Road - togher, Corlea, Co. Longford
Co. Longford |
Roads & Tracks
Corlea, in County Longford, is already known for one of the most remarkable Iron Age road surfaces ever found in Ireland, a great track of oak planks laid across bogland around 148 BC.
But the bog holds more than that single famous structure. During drainage work in the area, a band of compacted brushwood and roundwood came to light in the cut faces of a drain, sitting partly below the waterline at its base. No chisel marks, no shaping, no obvious sign that any tool had touched the wood. It was simply there, packed into the peat, a remnant of some older effort to move across wet ground.

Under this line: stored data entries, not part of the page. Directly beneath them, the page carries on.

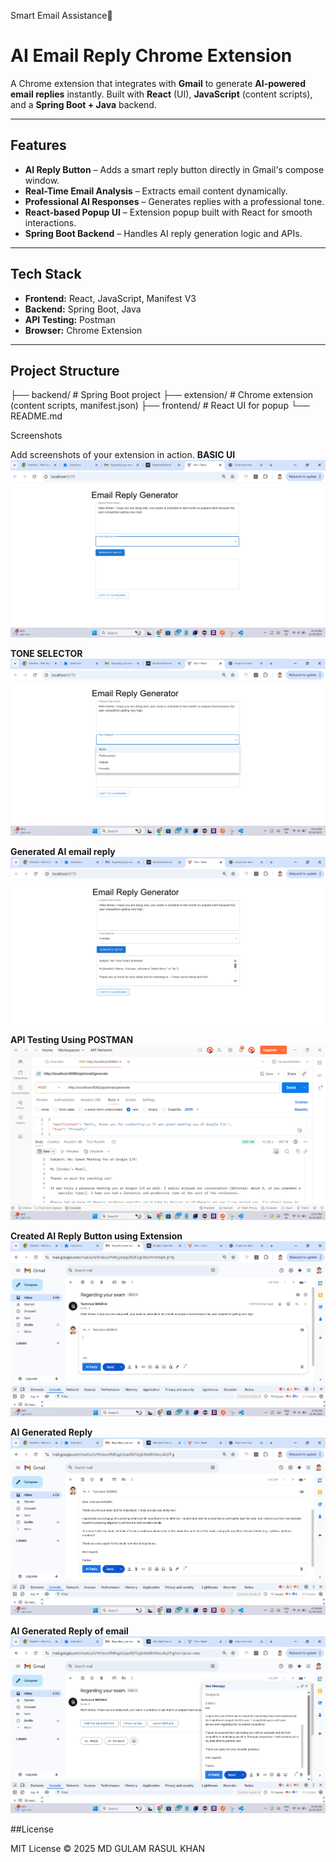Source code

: Smart Email Assistance🚀

# AI Email Reply Chrome Extension

A Chrome extension that integrates with **Gmail** to generate **AI-powered email replies** instantly. Built with **React** (UI), **JavaScript** (content scripts), and a **Spring Boot + Java** backend.

---

## Features
- **AI Reply Button** – Adds a smart reply button directly in Gmail's compose window.
- **Real-Time Email Analysis** – Extracts email content dynamically.
- **Professional AI Responses** – Generates replies with a professional tone.
- **React-based Popup UI** – Extension popup built with React for smooth interactions.
- **Spring Boot Backend** – Handles AI reply generation logic and APIs.

---

## Tech Stack
- **Frontend:** React, JavaScript, Manifest V3
- **Backend:** Spring Boot, Java
- **API Testing:** Postman
- **Browser:** Chrome Extension

---

## Project Structure

├── backend/ # Spring Boot project
├── extension/ # Chrome extension (content scripts, manifest.json)
├── frontend/ # React UI for popup
└── README.md

Screenshots

Add screenshots of your extension in action.
**BASIC UI**
![image alt](https://github.com/mdgulamrasulkhan/-Smart-Email-Assistant/blob/18d5d7ae268f3a15742ab2cc23d1af7dd112e3a7/Screenshot%202025-09-01%20193531.png)



**TONE SELECTOR**
![image alt](https://github.com/mdgulamrasulkhan/-Smart-Email-Assistant/blob/912c6d2d3c03b6617e6c1be529e9c6e6ca8c4588/Screenshot%202025-09-01%20193546.png)



**Generated AI email reply**
![image alt](https://github.com/mdgulamrasulkhan/-Smart-Email-Assistant/blob/912c6d2d3c03b6617e6c1be529e9c6e6ca8c4588/Screenshot%202025-09-01%20193704.png)


**API Testing Using POSTMAN**
![image alt](https://github.com/mdgulamrasulkhan/-Smart-Email-Assistant/blob/912c6d2d3c03b6617e6c1be529e9c6e6ca8c4588/Screenshot%202025-09-01%20193736.png)


**Created AI Reply Button using Extension**
![image alt](https://github.com/mdgulamrasulkhan/-Smart-Email-Assistant/blob/912c6d2d3c03b6617e6c1be529e9c6e6ca8c4588/Screenshot%202025-09-01%20193825.png)


**AI Generated Reply**
![image alt](https://github.com/mdgulamrasulkhan/-Smart-Email-Assistant/blob/912c6d2d3c03b6617e6c1be529e9c6e6ca8c4588/Screenshot%202025-09-01%20193900.png)


**AI Generated Reply of email**
![image alt](https://github.com/mdgulamrasulkhan/-Smart-Email-Assistant/blob/912c6d2d3c03b6617e6c1be529e9c6e6ca8c4588/Screenshot%202025-09-01%20194157.png)



##License

MIT License © 2025 MD GULAM RASUL KHAN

A togher is a timber trackway built across boggy or waterlogged terrain, a practical solution to ground that would otherwise be impassable. They range from elaborate constructions of split planks fixed with pegs to simple bundles of branches laid down and abandoned. What was recorded at this Corlea site falls into the simpler category: brushwood with diameters between roughly three and five and a half centimetres, mixed with somewhat stouter roundwood of about seven centimetres across, spread across an exposed width of nearly three metres and roughly twenty centimetres thick. The absence of any worked timber makes it difficult to date with precision or to say much about who laid it or why. It was simply logged, measured, and noted as the drain cut through.